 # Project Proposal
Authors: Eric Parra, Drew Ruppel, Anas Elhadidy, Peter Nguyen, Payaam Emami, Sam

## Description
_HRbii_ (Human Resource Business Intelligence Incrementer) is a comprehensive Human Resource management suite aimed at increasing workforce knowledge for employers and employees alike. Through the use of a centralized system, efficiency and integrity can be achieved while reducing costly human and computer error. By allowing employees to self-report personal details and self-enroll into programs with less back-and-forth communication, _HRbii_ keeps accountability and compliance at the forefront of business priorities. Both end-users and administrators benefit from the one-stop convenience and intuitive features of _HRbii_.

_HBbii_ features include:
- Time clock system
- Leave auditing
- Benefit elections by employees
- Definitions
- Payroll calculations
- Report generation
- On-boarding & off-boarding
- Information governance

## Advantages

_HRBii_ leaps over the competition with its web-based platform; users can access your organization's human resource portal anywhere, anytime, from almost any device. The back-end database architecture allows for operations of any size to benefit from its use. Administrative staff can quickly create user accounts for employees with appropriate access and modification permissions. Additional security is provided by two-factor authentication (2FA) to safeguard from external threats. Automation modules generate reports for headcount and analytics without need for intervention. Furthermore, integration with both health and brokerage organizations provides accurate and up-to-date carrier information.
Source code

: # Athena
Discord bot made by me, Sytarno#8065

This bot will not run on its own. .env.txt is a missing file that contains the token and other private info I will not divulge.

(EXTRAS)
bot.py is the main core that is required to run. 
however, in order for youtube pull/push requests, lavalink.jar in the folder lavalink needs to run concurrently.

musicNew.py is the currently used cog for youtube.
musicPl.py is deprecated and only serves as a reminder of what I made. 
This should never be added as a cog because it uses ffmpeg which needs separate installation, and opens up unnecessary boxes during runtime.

········

WHAT TO WORK ON
Nothing should appear in the answer except the lines above from the line with "- Leave auditing" through the line with "## Advantages", both included, written out exactly.

TASK SOLUTION
- Leave auditing
- Benefit elections by employees
- Definitions
- Payroll calculations
- Report generation
- On-boarding & off-boarding
- Information governance

## Advantages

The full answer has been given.